Pick out each line of the records in which the word "this" appears.

Collected data
*** Block opens ***

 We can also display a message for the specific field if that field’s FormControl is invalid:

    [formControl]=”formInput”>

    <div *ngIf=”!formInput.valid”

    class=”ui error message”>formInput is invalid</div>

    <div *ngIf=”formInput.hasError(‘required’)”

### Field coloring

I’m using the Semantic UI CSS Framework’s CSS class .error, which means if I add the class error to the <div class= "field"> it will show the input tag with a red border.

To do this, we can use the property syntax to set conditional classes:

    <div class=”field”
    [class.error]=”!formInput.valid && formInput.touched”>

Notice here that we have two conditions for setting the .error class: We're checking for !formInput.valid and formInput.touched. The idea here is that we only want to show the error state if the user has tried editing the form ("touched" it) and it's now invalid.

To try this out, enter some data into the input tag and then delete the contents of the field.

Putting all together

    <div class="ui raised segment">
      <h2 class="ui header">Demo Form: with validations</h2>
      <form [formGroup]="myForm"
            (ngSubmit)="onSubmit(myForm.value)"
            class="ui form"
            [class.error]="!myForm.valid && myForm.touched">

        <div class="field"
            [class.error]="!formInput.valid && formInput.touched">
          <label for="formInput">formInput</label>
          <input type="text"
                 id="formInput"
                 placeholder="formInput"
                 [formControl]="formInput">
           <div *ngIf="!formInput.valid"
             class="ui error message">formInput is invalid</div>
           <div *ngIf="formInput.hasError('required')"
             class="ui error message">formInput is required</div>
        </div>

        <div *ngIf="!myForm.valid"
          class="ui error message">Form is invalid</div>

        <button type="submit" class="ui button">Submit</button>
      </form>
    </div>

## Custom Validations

*** Block closes ***

> **Answer for the task**:
To do this, we can use the property syntax to set conditional classes:
To try this out, enter some data into the input tag and then delete the contents of the field.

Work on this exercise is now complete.